[WHAT TO WORK ON] Across the entries that follow, count each line holding "field" and state the total alone.
Start of RECORD SET
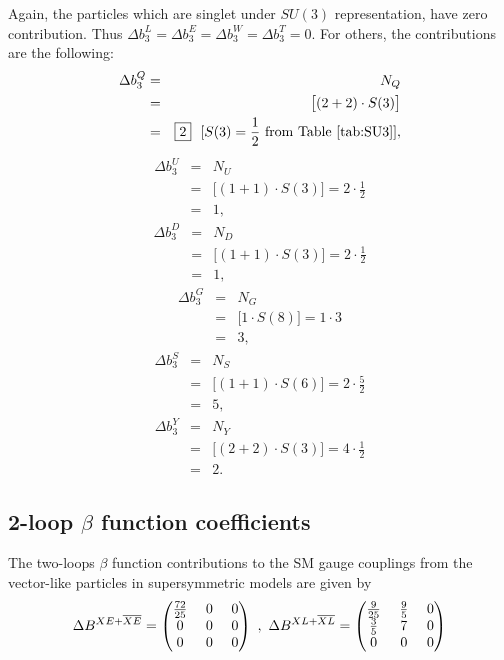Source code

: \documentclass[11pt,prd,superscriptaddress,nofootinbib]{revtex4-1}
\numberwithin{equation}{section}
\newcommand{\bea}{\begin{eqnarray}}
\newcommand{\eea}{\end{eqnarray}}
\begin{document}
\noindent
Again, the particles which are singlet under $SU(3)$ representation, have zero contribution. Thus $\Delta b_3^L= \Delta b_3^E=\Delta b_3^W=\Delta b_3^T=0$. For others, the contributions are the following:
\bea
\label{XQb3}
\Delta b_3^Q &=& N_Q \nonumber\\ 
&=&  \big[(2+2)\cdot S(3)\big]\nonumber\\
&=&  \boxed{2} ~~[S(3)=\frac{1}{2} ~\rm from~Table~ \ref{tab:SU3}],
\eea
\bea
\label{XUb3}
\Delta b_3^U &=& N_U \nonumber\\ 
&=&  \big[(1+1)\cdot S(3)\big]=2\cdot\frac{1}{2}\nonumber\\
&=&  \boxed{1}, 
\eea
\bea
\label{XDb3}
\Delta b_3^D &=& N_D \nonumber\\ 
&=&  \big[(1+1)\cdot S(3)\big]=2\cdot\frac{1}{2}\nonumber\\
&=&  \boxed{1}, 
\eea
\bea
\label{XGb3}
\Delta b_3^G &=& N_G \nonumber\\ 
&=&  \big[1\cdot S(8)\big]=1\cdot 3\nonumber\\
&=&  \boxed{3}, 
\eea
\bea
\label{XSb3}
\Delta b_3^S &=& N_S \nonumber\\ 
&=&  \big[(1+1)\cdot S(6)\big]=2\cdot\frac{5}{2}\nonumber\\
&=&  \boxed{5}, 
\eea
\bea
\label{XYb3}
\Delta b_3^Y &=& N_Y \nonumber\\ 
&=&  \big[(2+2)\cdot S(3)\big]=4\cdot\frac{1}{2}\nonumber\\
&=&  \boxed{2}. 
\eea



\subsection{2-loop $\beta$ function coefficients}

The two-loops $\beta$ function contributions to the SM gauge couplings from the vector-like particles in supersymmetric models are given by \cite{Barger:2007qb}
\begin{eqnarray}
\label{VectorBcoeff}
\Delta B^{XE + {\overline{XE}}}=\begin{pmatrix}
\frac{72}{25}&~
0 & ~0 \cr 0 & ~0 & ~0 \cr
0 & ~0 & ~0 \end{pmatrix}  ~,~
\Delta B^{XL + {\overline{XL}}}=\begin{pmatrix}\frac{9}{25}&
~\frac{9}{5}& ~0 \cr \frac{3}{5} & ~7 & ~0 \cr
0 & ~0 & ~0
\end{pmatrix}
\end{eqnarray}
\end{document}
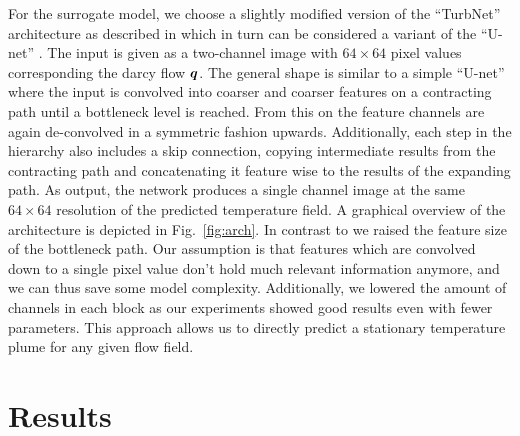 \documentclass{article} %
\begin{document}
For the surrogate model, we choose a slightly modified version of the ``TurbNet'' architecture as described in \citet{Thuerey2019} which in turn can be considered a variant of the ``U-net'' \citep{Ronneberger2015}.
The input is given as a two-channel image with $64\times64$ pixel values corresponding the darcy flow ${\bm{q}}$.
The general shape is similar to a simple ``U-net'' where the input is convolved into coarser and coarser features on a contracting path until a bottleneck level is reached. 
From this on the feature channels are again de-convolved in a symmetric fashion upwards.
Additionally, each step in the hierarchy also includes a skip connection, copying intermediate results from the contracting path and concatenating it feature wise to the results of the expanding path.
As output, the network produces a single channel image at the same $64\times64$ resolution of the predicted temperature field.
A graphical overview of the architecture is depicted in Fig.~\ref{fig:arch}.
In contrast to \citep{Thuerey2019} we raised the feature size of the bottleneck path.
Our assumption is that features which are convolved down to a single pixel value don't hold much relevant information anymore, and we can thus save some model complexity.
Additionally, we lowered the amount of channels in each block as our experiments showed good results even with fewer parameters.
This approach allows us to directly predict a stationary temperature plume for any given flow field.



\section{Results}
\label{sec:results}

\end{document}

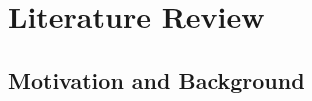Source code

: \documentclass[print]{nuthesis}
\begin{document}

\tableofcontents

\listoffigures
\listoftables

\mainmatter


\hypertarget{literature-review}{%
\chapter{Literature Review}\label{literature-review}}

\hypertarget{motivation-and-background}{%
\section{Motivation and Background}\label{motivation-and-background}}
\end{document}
End of RECORD SET
Start of RECORD SET
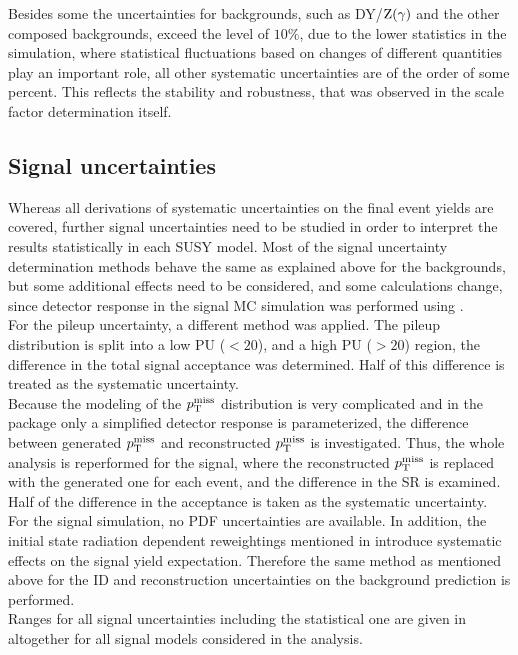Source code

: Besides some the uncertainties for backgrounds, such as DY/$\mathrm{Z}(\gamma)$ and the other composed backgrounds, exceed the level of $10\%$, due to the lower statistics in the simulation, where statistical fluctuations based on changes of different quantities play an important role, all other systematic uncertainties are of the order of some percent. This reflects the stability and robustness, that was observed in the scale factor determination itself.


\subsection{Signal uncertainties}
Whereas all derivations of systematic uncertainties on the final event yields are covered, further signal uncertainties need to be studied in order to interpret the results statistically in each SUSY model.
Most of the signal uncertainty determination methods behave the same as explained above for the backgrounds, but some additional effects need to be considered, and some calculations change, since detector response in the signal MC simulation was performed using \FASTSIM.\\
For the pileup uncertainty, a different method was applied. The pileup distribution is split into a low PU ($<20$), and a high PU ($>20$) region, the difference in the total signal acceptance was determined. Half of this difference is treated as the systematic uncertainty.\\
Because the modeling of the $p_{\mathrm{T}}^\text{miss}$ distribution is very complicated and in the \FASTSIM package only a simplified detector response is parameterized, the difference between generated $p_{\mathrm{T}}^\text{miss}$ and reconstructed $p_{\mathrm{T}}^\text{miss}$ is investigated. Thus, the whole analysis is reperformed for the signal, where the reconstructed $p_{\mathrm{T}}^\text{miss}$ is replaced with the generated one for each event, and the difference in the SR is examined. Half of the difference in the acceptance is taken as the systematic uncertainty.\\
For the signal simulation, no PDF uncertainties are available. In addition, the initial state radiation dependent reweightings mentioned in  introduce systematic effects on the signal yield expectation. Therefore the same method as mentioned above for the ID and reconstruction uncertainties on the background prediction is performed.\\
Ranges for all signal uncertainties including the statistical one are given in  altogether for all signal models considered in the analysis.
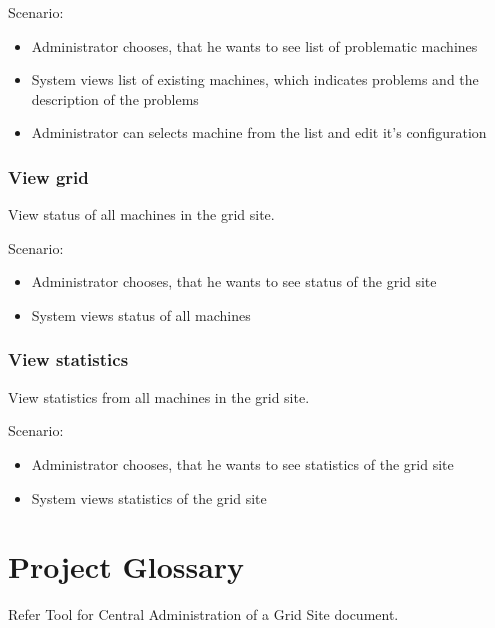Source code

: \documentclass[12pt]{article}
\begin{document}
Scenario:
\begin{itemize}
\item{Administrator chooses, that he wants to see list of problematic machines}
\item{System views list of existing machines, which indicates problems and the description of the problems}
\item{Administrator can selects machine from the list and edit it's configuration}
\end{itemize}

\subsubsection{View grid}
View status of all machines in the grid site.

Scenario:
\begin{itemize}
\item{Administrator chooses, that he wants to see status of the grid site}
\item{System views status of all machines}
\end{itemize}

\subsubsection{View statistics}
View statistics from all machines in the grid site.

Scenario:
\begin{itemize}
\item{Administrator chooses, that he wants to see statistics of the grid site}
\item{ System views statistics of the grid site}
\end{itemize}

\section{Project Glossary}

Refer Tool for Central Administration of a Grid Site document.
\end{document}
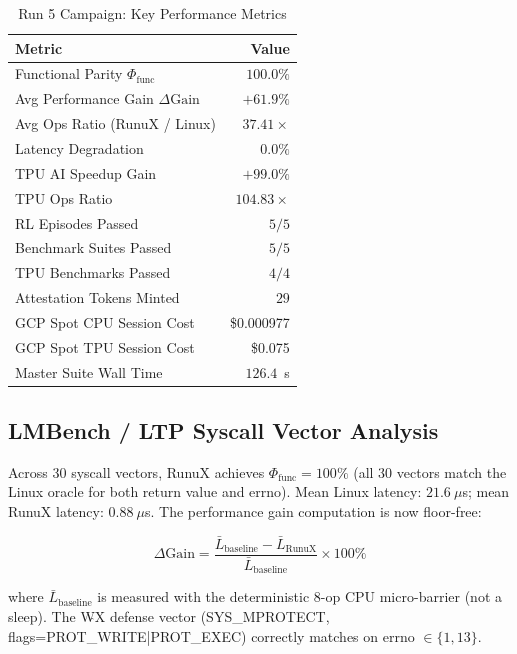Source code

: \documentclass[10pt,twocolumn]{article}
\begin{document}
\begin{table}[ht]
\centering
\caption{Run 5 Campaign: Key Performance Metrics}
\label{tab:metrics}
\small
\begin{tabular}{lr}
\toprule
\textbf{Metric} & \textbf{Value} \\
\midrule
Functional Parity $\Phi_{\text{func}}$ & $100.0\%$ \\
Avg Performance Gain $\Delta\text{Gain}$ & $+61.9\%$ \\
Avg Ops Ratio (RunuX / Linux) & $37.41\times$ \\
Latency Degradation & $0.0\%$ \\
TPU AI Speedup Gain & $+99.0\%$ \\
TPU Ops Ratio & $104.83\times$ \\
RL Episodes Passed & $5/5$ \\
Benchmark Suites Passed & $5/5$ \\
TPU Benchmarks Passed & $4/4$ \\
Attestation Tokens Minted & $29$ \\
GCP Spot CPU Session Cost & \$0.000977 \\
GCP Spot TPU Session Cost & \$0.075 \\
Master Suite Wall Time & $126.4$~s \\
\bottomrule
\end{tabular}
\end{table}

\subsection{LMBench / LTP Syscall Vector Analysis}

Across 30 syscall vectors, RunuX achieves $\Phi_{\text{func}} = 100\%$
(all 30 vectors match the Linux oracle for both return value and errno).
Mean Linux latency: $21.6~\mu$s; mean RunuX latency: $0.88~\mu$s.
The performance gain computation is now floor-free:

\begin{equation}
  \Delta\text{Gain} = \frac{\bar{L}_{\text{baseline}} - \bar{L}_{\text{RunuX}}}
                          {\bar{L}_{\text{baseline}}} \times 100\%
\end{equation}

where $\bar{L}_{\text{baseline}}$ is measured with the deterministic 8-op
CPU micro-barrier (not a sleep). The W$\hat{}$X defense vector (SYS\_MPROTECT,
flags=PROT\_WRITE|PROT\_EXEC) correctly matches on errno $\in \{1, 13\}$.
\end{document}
End of RECORD SET
Start of RECORD SET
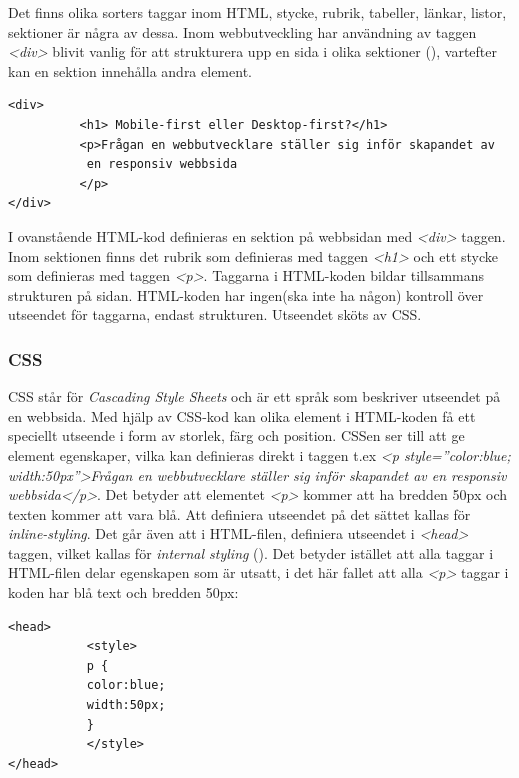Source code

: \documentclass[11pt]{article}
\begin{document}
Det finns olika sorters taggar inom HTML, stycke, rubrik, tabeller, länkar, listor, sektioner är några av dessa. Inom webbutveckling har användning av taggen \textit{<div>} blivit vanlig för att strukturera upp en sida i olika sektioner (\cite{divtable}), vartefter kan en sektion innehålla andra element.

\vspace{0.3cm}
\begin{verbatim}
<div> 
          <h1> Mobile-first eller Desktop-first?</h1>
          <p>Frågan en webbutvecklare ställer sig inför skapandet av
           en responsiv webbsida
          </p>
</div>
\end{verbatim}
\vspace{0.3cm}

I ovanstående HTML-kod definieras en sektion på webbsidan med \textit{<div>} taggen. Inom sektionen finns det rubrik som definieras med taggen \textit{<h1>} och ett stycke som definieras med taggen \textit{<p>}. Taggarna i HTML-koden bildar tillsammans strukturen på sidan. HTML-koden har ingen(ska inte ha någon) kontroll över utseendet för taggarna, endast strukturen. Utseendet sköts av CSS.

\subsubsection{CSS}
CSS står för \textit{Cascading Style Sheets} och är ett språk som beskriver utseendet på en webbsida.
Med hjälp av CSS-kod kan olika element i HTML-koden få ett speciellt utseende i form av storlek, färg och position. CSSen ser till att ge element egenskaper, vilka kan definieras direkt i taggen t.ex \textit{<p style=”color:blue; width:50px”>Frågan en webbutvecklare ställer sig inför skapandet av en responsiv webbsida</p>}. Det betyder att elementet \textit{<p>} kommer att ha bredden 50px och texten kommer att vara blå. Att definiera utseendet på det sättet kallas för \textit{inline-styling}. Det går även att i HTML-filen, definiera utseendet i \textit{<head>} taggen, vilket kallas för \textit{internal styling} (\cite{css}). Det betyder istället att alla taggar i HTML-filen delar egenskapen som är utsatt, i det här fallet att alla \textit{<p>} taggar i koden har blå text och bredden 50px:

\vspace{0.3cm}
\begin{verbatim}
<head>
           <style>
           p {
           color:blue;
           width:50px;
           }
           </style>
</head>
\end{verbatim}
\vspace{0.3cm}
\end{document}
End of RECORD SET
[SOLUTION FOR THIS PROBLEM] 2